Instructions to follow: Show every line of the records below that contains the word "production".
** Dataset content follows **
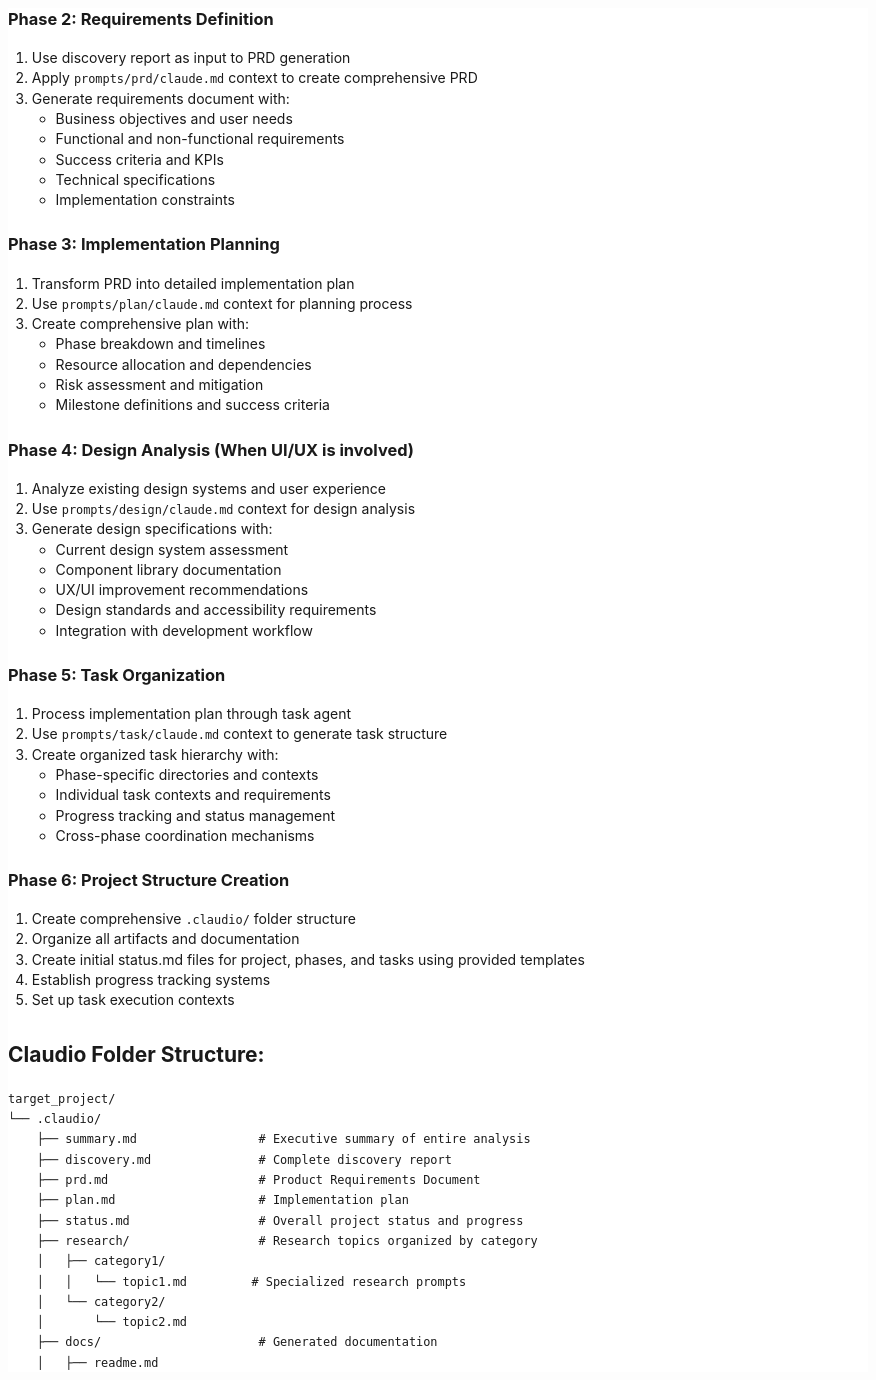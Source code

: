 ### Phase 2: Requirements Definition
1. Use discovery report as input to PRD generation
2. Apply `prompts/prd/claude.md` context to create comprehensive PRD
3. Generate requirements document with:
   - Business objectives and user needs
   - Functional and non-functional requirements
   - Success criteria and KPIs
   - Technical specifications
   - Implementation constraints

### Phase 3: Implementation Planning
1. Transform PRD into detailed implementation plan
2. Use `prompts/plan/claude.md` context for planning process
3. Create comprehensive plan with:
   - Phase breakdown and timelines
   - Resource allocation and dependencies
   - Risk assessment and mitigation
   - Milestone definitions and success criteria

### Phase 4: Design Analysis (When UI/UX is involved)
1. Analyze existing design systems and user experience
2. Use `prompts/design/claude.md` context for design analysis
3. Generate design specifications with:
   - Current design system assessment
   - Component library documentation
   - UX/UI improvement recommendations
   - Design standards and accessibility requirements
   - Integration with development workflow

### Phase 5: Task Organization
1. Process implementation plan through task agent
2. Use `prompts/task/claude.md` context to generate task structure
3. Create organized task hierarchy with:
   - Phase-specific directories and contexts
   - Individual task contexts and requirements
   - Progress tracking and status management
   - Cross-phase coordination mechanisms

### Phase 6: Project Structure Creation
1. Create comprehensive `.claudio/` folder structure
2. Organize all artifacts and documentation
3. Create initial status.md files for project, phases, and tasks using provided templates
4. Establish progress tracking systems
5. Set up task execution contexts

## Claudio Folder Structure:

```
target_project/
└── .claudio/
    ├── summary.md                 # Executive summary of entire analysis
    ├── discovery.md               # Complete discovery report
    ├── prd.md                     # Product Requirements Document
    ├── plan.md                    # Implementation plan
    ├── status.md                  # Overall project status and progress
    ├── research/                  # Research topics organized by category
    │   ├── category1/
    │   │   └── topic1.md         # Specialized research prompts
    │   └── category2/
    │       └── topic2.md
    ├── docs/                      # Generated documentation
    │   ├── readme.md
```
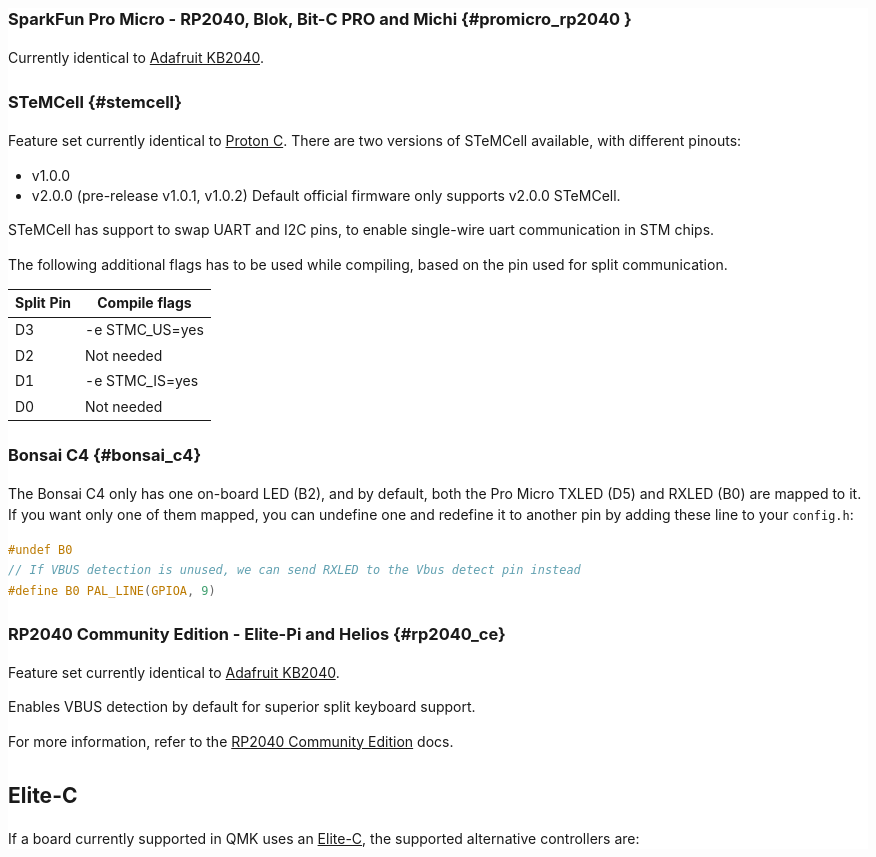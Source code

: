 ### SparkFun Pro Micro - RP2040, Blok, Bit-C PRO and Michi {#promicro_rp2040 }

Currently identical to [Adafruit KB2040](#kb2040).

### STeMCell {#stemcell}

Feature set currently identical to [Proton C](#proton_c).
There are two versions of STeMCell available, with different pinouts:
  - v1.0.0
  - v2.0.0 (pre-release v1.0.1, v1.0.2)
Default official firmware only supports v2.0.0 STeMCell.

STeMCell has support to swap UART and I2C pins, to enable single-wire uart communication in STM chips.

The following additional flags has to be used while compiling, based on the pin used for split communication.

| Split Pin | Compile flags |
|-----------|---------------|
| D3        | -e STMC_US=yes|
| D2        | Not needed    |
| D1        | -e STMC_IS=yes|
| D0        | Not needed    |

### Bonsai C4 {#bonsai_c4}

The Bonsai C4 only has one on-board LED (B2), and by default, both the Pro Micro TXLED (D5) and RXLED (B0) are mapped to it. If you want only one of them mapped, you can undefine one and redefine it to another pin by adding these line to your `config.h`:

```c
#undef B0
// If VBUS detection is unused, we can send RXLED to the Vbus detect pin instead
#define B0 PAL_LINE(GPIOA, 9)
```

### RP2040 Community Edition - Elite-Pi and Helios {#rp2040_ce}

Feature set currently identical to [Adafruit KB2040](#kb2040).

Enables VBUS detection by default for superior split keyboard support.

For more information, refer to the [RP2040 Community Edition](platformdev_rp2040.md#rp2040_ce) docs.

## Elite-C

If a board currently supported in QMK uses an [Elite-C](https://keeb.io/products/elite-c-low-profile-version-usb-c-pro-micro-replacement-atmega32u4), the supported alternative controllers are:
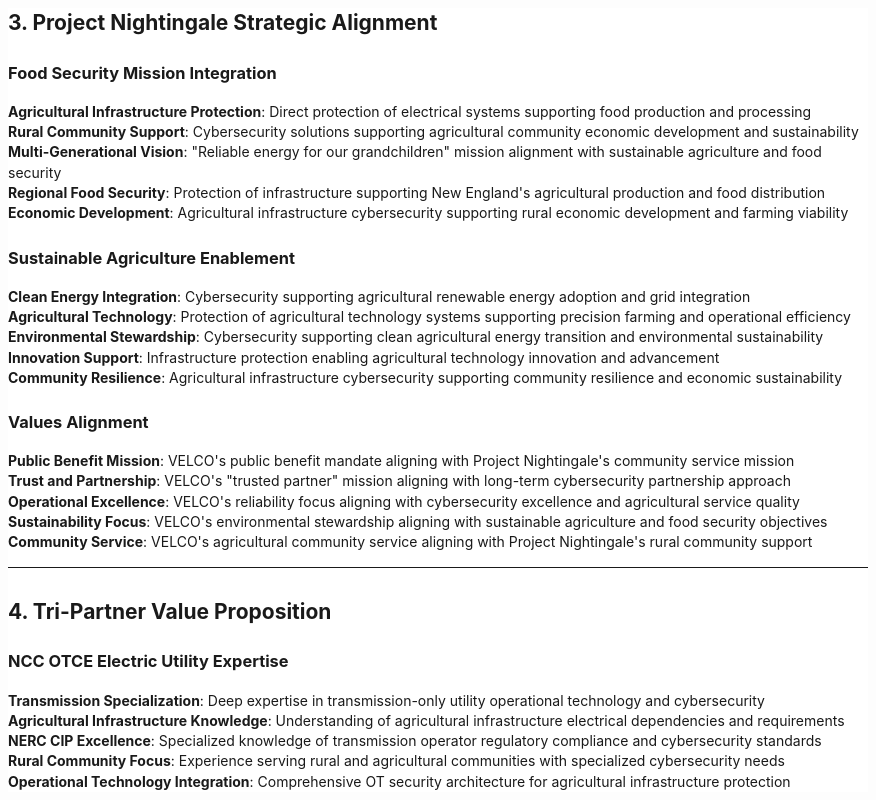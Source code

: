 
## 3. Project Nightingale Strategic Alignment

### Food Security Mission Integration
**Agricultural Infrastructure Protection**: Direct protection of electrical systems supporting food production and processing  
**Rural Community Support**: Cybersecurity solutions supporting agricultural community economic development and sustainability  
**Multi-Generational Vision**: "Reliable energy for our grandchildren" mission alignment with sustainable agriculture and food security  
**Regional Food Security**: Protection of infrastructure supporting New England's agricultural production and food distribution  
**Economic Development**: Agricultural infrastructure cybersecurity supporting rural economic development and farming viability  

### Sustainable Agriculture Enablement
**Clean Energy Integration**: Cybersecurity supporting agricultural renewable energy adoption and grid integration  
**Agricultural Technology**: Protection of agricultural technology systems supporting precision farming and operational efficiency  
**Environmental Stewardship**: Cybersecurity supporting clean agricultural energy transition and environmental sustainability  
**Innovation Support**: Infrastructure protection enabling agricultural technology innovation and advancement  
**Community Resilience**: Agricultural infrastructure cybersecurity supporting community resilience and economic sustainability  

### Values Alignment
**Public Benefit Mission**: VELCO's public benefit mandate aligning with Project Nightingale's community service mission  
**Trust and Partnership**: VELCO's "trusted partner" mission aligning with long-term cybersecurity partnership approach  
**Operational Excellence**: VELCO's reliability focus aligning with cybersecurity excellence and agricultural service quality  
**Sustainability Focus**: VELCO's environmental stewardship aligning with sustainable agriculture and food security objectives  
**Community Service**: VELCO's agricultural community service aligning with Project Nightingale's rural community support  

---

## 4. Tri-Partner Value Proposition

### NCC OTCE Electric Utility Expertise
**Transmission Specialization**: Deep expertise in transmission-only utility operational technology and cybersecurity  
**Agricultural Infrastructure Knowledge**: Understanding of agricultural infrastructure electrical dependencies and requirements  
**NERC CIP Excellence**: Specialized knowledge of transmission operator regulatory compliance and cybersecurity standards  
**Rural Community Focus**: Experience serving rural and agricultural communities with specialized cybersecurity needs  
**Operational Technology Integration**: Comprehensive OT security architecture for agricultural infrastructure protection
** End of Dataset content **
Task answer:
**Agricultural Infrastructure Protection**: Direct protection of electrical systems supporting food production and processing  
**Regional Food Security**: Protection of infrastructure supporting New England's agricultural production and food distribution  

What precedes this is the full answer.